In our modern world, where information is plentiful and always at our fingertips, it’s crucial to discern the difference between what is worldly wisdom and what is godly wisdom. James 3:17 describes the attributes of wisdom that comes from heaven: "the wisdom that is from above is first pure, then peaceable, gentle, and easy to be entreated, full of mercy and good fruits, without partiality, and without hypocrisy." Looking for these attributes in the information we discover can help us discern what is true wisdom and what is simply noise.
True divine wisdom will guide our daily decisions, relationships, and understanding of the world. It teaches us to be gentle, peaceful, and merciful, reflecting the character of Christ in our interactions. For instance, when we are faced with conflict, this knowledge informs us to approach the situation with a heart of peace and understanding rather than anger and judgment.
Moreover, biblical wisdom requires an intimate understanding of God’s character, as revealed in the Scriptures. In Philippians, Paul expressed a profound desire for this knowledge when he said, "That I may know him, and the power of his resurrection, and the fellowship of his sufferings, being made conformable unto his death;" (Philippians 3:10) To know Christ is to understand the depth of His love, the power of His resurrection, and the significance of His sacrifice. This knowledge can transform our lives and shape our values, priorities, and purpose. This is the first truth in the pursuit of wisdom.
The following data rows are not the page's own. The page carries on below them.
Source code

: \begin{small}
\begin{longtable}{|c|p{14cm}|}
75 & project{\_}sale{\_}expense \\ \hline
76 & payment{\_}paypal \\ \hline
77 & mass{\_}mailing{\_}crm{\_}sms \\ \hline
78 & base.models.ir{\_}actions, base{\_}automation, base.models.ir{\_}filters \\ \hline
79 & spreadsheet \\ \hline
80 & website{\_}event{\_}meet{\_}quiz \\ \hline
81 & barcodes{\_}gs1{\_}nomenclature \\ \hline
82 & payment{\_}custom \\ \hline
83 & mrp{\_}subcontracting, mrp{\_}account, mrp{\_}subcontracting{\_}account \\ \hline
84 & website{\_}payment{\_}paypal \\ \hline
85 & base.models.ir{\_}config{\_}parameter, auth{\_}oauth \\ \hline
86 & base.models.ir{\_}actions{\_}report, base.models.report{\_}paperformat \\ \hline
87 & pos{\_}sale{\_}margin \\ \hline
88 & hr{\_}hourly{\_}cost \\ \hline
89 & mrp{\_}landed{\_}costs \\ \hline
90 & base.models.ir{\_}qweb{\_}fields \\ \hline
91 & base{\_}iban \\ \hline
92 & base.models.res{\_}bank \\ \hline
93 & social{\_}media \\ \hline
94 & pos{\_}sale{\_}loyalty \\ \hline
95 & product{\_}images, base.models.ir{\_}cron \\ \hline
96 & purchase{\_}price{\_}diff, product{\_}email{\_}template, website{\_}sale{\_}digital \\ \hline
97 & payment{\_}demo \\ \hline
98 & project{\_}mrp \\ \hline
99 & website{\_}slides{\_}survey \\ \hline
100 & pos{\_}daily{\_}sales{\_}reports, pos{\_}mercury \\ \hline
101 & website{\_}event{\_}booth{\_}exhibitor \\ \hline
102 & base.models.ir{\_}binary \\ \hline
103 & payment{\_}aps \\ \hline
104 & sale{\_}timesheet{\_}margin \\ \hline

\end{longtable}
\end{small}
In our daily walk, let us seek knowledge that draws us closer to God, and that shapes our character to be more like Christ. Let us not pursue knowledge merely for intellectual pride but for a deeper relationship with our Creator. As we grow in this knowledge, let our actions reflect His wisdom, showing mercy, kindness, and love in all we do.
Let this be our prayer: Lord, grant us the wisdom that comes from You, wisdom that is pure, peaceful, and full of mercy. May our knowledge of You transform our hearts and minds and guide our steps in Your love and truth.